───── Given data ─────
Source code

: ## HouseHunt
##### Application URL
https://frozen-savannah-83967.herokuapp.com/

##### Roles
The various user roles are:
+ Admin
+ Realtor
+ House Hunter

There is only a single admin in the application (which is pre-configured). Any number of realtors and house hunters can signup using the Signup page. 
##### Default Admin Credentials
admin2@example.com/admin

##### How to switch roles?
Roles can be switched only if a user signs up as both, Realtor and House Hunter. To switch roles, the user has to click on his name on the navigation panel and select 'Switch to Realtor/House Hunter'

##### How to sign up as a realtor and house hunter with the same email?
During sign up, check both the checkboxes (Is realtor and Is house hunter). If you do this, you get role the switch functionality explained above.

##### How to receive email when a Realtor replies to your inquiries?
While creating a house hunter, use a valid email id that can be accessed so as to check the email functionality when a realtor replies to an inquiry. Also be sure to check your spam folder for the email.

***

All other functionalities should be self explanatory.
─────
───── Given data ─────
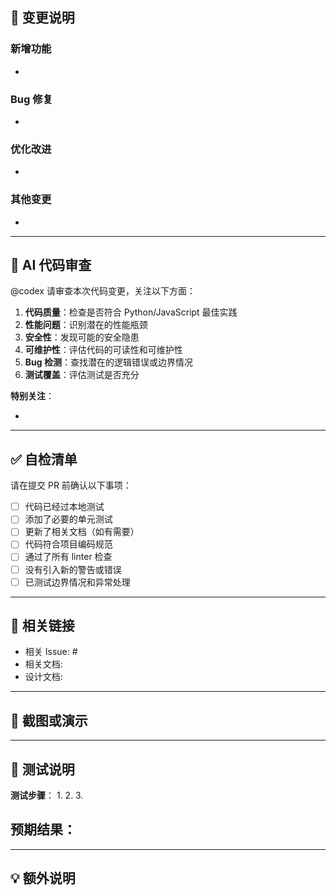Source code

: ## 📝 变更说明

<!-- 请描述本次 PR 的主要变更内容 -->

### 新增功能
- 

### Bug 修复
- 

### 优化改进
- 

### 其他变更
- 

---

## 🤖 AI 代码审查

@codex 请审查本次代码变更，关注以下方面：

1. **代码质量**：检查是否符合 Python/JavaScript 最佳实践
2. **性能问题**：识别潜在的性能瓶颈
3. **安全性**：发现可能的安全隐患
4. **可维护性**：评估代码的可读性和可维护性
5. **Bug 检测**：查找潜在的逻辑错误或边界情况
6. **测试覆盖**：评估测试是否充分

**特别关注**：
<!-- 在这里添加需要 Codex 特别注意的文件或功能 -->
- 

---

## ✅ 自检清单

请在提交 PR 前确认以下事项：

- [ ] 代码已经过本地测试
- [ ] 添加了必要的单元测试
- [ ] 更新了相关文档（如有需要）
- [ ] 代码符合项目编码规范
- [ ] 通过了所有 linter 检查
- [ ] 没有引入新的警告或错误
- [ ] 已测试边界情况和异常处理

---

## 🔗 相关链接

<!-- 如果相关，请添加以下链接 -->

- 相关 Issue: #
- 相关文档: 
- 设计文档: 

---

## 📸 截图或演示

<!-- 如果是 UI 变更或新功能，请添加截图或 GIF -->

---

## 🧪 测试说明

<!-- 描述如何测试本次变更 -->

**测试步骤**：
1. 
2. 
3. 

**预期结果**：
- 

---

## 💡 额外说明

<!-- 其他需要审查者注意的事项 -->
─────
Say how many lines in the data include the string "when", giving the number alone.

### Exercise solution
2